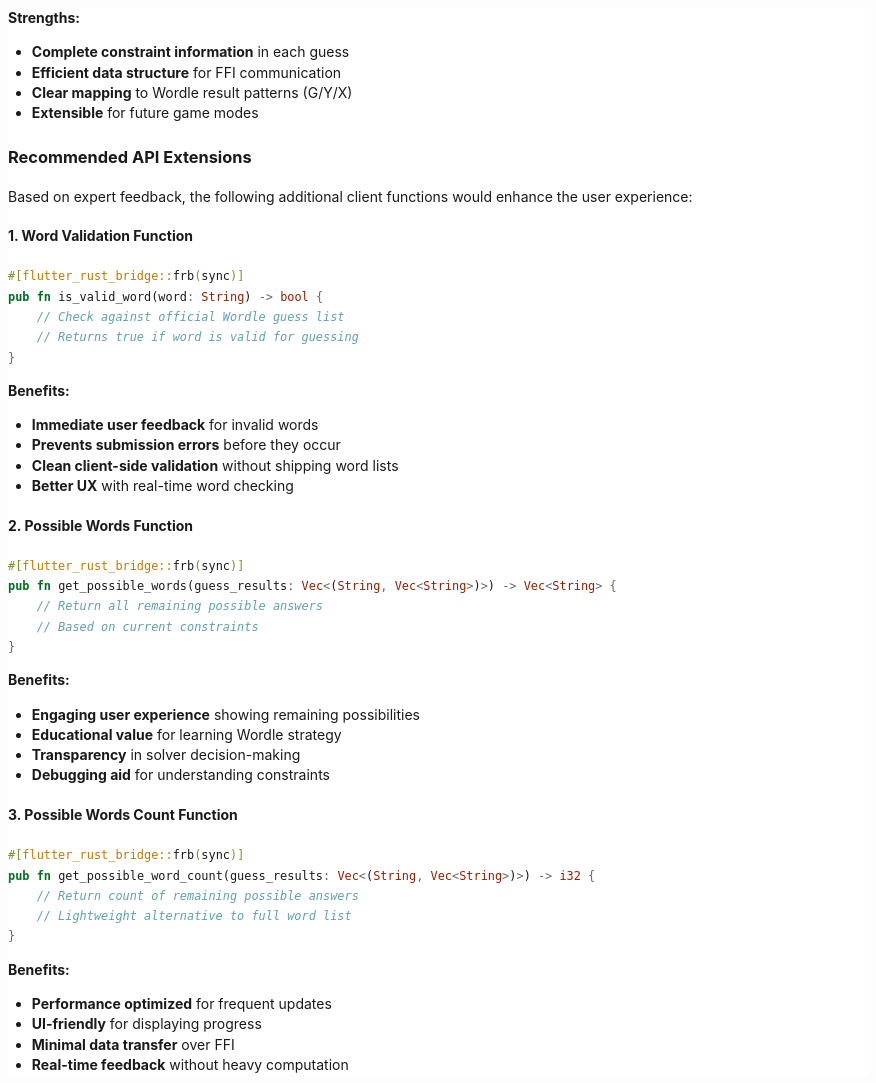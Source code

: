 **Strengths:**
- **Complete constraint information** in each guess
- **Efficient data structure** for FFI communication
- **Clear mapping** to Wordle result patterns (G/Y/X)
- **Extensible** for future game modes

### Recommended API Extensions

Based on expert feedback, the following additional client functions would enhance the user experience:

#### 1. **Word Validation Function**
```rust
#[flutter_rust_bridge::frb(sync)]
pub fn is_valid_word(word: String) -> bool {
    // Check against official Wordle guess list
    // Returns true if word is valid for guessing
}
```

**Benefits:**
- **Immediate user feedback** for invalid words
- **Prevents submission errors** before they occur
- **Clean client-side validation** without shipping word lists
- **Better UX** with real-time word checking

#### 2. **Possible Words Function**
```rust
#[flutter_rust_bridge::frb(sync)]
pub fn get_possible_words(guess_results: Vec<(String, Vec<String>)>) -> Vec<String> {
    // Return all remaining possible answers
    // Based on current constraints
}
```

**Benefits:**
- **Engaging user experience** showing remaining possibilities
- **Educational value** for learning Wordle strategy
- **Transparency** in solver decision-making
- **Debugging aid** for understanding constraints

#### 3. **Possible Words Count Function**
```rust
#[flutter_rust_bridge::frb(sync)]
pub fn get_possible_word_count(guess_results: Vec<(String, Vec<String>)>) -> i32 {
    // Return count of remaining possible answers
    // Lightweight alternative to full word list
}
```

**Benefits:**
- **Performance optimized** for frequent updates
- **UI-friendly** for displaying progress
- **Minimal data transfer** over FFI
- **Real-time feedback** without heavy computation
------
__Task item__:
In the data above, how many lines hold the word "user"? Give only the number.

__Response area__:
3